EXERCISE OBJECTIVE: Scan the records for "DoxyVerb". Report each line that includes it.

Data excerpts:
Content starts

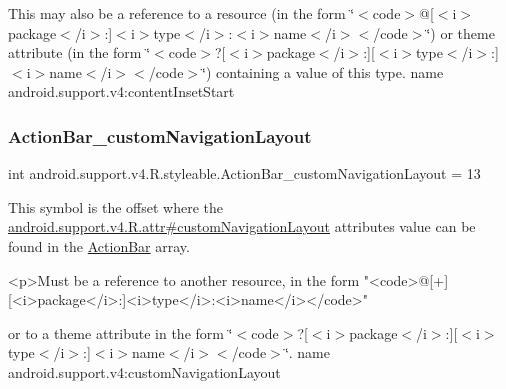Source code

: This may also be a reference to a resource (in the form \char`\"{}$<$code$>$@\mbox{[}$<$i$>$package$<$/i$>$\+:\mbox{]}$<$i$>$type$<$/i$>$\+:$<$i$>$name$<$/i$>$$<$/code$>$\char`\"{}) or theme attribute (in the form \char`\"{}$<$code$>$?\mbox{[}$<$i$>$package$<$/i$>$\+:\mbox{]}\mbox{[}$<$i$>$type$<$/i$>$\+:\mbox{]}$<$i$>$name$<$/i$>$$<$/code$>$\char`\"{}) containing a value of this type.  name android.\+support.\+v4\+:content\+Inset\+Start \mbox{\label{classandroid_1_1support_1_1v4_1_1R_1_1styleable_a1ea53c5c11ad0d5f6a9a592da14f2b64}} 
\subsubsection{\texorpdfstring{Action\+Bar\+\_\+custom\+Navigation\+Layout}{ActionBar\_customNavigationLayout}}
{\footnotesize\ttfamily int android.\+support.\+v4.\+R.\+styleable.\+Action\+Bar\+\_\+custom\+Navigation\+Layout = 13\hspace{0.3cm}{\ttfamily [static]}}

This symbol is the offset where the \hyperlink{classandroid_1_1support_1_1v4_1_1R_1_1attr_a79b992d45ea08400e2b705f6352e89f2}{android.\+support.\+v4.\+R.\+attr\#custom\+Navigation\+Layout} attribute\textquotesingle{}s value can be found in the \hyperlink{classandroid_1_1support_1_1v4_1_1R_1_1styleable_adc5a3492b9c46265760d7120a04d6afa}{Action\+Bar} array.

\begin{DoxyVerb}      <p>Must be a reference to another resource, in the form "<code>@[+][<i>package</i>:]<i>type</i>:<i>name</i></code>"
\end{DoxyVerb}
 or to a theme attribute in the form \char`\"{}$<$code$>$?\mbox{[}$<$i$>$package$<$/i$>$\+:\mbox{]}\mbox{[}$<$i$>$type$<$/i$>$\+:\mbox{]}$<$i$>$name$<$/i$>$$<$/code$>$\char`\"{}.  name android.\+support.\+v4\+:custom\+Navigation\+Layout \mbox{\label{classandroid_1_1support_1_1v4_1_1R_1_1styleable_a777891bdb003968579bc757b1781ca24}}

Content ends

ANSWER:
\begin{DoxyVerb}      <p>Must be a reference to another resource, in the form "<code>@[+][<i>package</i>:]<i>type</i>:<i>name</i></code>"
\end{DoxyVerb}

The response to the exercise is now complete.